Seasonal and interannual variability in Saturn's stratosphere

Abstract:

The stratosphere of Saturn is highly variable. With an axial tilt of 26.7°, Saturn experiences seasons like Earth and is currently approaching northern summer solstice in 2017. In addition to general seasonal change, previous studies have highlighted that Saturn's stratosphere is host to a range of dynamical phenomena. These processes have an observable effect on the vertical temperature profile and stratospheric concentrations of acetylene (C2H2) and ethane (C2H6), which may be determined or retrieved from thermal infrared observations of Saturn. This thesis presents an analysis of observations of Saturn acquired by Voyager's IRIS (Infrared Interferometer Spectrometer, 180 - 2500 cm-1, Hanel et al.,[1980]) instrument in 1980, Cassini's CIRS (Composite Infrared Spectrometer, 10 - 1400 cm-1, Flasar et al.,[2004]) instrument from 2005 to 2012 and the Celeste spectrometer (400 - 2000 cm-1, Moran et al.,[2007]) on NASA's IRTF (Infrared Telescope Facility) in 2012 in order to track seasonal and interannual changes in Saturn's stratosphere.

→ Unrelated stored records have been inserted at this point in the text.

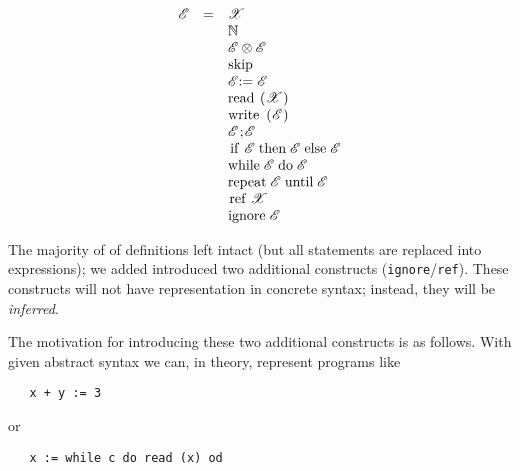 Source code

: \documentclass{article}
\newcommand{\llang}[1]{\mbox{\lstinline[mathescape]|#1|}}
\theoremstyle{definition}
\begin{document}
\[
\begin{array}{rcl}
   \mathscr E & = & \mathscr X                                                            \\
              &   & \mathbb N                                                             \\
              &   & \mathscr E \otimes \mathscr E                                         \\
              &   & \mbox{\lstinline|skip|}                                               \\
              &   & \mathscr E \mbox{\lstinline|:=|} \;\mathscr E                         \\
              &   & \mbox{\lstinline|read (|} \mathscr X \mbox{\lstinline|)|}             \\
              &   & \mbox{\lstinline|write (|} \mathscr E \mbox{\lstinline|)|}            \\
              &   & \mathscr E \mbox{\lstinline|;|} \mathscr E                            \\
              &   & \llang{if $\;\mathscr E\;$ then $\;\mathscr E\;$ else $\;\mathscr E$} \\
              &   & \llang{while $\;\mathscr E\;$ do $\;\mathscr E$}                      \\
              &   & \llang{repeat $\;\mathscr E\;$ until $\;\mathscr E$}                  \\
              &   & \llang{ref $\;\mathscr X$}                                            \\
              &   & \llang{ignore $\;\mathscr E$}
\end{array}
\]

The majority of of definitions left intact (but all statements are replaced into expressions); we added introduced two additional
constructs (\llang{ignore}/\llang{ref}). These constructs will not have representation in concrete syntax; instead, they will be
\emph{inferred}.

The motivation for introducing these two additional constructs is as follows. With given abstract syntax we can, in theory, represent programs like

\begin{lstlisting}
   x + y := 3
\end{lstlisting}

or

\begin{lstlisting}
   x := while c do read (x) od
\end{lstlisting}
\end{document}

The concentrations of C2H2 and C2H6 were seen to decrease at 15°S and increase at 25°N from 2005 to 2009/2010. These changes at 15°S and 25°N respectively indicate upward and downward branches associated with cross-equatorial seasonally-reversing Hadley circulation that has been predicted by a general circulation model [Friedson and Moses, 2012]. Strong cooling of up to 17 K at high-southern latitudes from 2005 to 2010 suggests an autumnal weakening of a vortex that appears to form at the pole of the summer hemisphere [Fletcher et al., 2008]. The emergence of a similar northern polar vortex as northern summer solstice approaches was yet to be observed in 2012. Interannual differences in the equatorial temperature structure between 1980 and 2009/2010 suggest Saturn's semiannual oscillation (or SSAO, Fouchet et al. [2008]; Orton et al. [2008]) has been captured in a different phase from one year to the next. This is puzzling since the oscillation would be expected to have undergone two cycles assuming its period is half a Saturn year (14.7 years). This contrast is suggestive that the period of the SSAO is more quasisemiannual.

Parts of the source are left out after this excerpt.